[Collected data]
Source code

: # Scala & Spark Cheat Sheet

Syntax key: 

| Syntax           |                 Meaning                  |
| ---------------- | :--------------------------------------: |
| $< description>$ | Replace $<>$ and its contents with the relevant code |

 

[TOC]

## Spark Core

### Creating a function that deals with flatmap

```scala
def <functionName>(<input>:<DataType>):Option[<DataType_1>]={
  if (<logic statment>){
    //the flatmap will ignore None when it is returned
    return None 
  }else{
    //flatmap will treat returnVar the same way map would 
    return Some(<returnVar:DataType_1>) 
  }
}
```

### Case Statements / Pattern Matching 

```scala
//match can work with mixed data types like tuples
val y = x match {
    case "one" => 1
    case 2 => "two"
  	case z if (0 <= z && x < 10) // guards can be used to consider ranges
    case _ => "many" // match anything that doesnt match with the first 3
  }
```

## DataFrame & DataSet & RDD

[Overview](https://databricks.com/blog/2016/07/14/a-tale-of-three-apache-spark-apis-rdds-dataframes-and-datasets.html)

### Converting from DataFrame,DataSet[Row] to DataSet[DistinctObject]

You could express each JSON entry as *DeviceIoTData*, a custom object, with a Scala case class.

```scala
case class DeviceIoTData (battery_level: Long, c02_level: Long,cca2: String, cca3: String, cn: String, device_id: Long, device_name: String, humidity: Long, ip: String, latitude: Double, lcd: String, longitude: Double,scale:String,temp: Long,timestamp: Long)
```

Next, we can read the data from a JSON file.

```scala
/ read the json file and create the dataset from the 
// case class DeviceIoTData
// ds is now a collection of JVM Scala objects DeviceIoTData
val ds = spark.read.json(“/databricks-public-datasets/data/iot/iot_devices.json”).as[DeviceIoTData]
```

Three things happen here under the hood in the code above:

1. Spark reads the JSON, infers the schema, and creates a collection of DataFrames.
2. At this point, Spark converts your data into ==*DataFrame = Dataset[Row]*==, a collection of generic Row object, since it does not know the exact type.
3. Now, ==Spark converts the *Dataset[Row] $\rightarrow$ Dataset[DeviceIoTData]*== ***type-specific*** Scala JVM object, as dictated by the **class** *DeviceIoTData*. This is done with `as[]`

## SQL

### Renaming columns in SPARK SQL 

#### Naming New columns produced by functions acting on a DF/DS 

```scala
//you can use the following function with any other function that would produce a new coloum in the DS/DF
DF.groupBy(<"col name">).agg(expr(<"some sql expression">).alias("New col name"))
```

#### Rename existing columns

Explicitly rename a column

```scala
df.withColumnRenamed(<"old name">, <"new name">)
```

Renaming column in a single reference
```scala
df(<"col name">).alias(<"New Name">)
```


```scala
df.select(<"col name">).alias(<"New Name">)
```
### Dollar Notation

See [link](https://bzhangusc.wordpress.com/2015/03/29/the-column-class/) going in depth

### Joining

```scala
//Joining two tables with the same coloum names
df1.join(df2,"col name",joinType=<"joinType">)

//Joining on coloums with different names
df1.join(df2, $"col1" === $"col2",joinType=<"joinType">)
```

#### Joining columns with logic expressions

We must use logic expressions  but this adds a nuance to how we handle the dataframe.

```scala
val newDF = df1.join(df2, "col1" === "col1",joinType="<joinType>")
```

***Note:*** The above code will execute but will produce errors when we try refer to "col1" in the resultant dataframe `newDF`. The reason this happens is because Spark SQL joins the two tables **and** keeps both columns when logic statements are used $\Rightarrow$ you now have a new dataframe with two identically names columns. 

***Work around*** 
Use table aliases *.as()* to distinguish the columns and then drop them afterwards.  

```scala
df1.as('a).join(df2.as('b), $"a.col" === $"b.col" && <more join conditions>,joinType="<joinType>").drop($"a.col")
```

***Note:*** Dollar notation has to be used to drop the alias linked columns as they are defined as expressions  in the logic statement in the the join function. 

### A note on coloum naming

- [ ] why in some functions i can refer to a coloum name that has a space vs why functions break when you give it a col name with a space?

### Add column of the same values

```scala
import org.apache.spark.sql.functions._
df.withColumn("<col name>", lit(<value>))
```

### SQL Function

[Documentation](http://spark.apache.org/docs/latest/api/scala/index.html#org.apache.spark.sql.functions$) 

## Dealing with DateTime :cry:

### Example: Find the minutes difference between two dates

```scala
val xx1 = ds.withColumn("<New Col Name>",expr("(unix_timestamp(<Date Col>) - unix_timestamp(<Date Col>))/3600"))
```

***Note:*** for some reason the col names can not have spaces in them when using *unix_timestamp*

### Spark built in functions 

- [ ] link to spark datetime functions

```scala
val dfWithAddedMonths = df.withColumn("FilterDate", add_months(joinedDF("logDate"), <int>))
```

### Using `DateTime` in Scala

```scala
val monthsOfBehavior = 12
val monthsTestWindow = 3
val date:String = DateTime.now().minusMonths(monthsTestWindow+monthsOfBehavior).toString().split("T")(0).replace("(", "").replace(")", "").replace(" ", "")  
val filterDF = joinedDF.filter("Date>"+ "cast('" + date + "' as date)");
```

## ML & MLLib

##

**TASK TO CARRY OUT**:
Copy each line of the records that has "above" in it.

**RESULT FOR THIS TASK**:
Three things happen here under the hood in the code above:
***Note:*** The above code will execute but will produce errors when we try refer to "col1" in the resultant dataframe `newDF`. The reason this happens is because Spark SQL joins the two tables **and** keeps both columns when logic statements are used $\Rightarrow$ you now have a new dataframe with two identically names columns. 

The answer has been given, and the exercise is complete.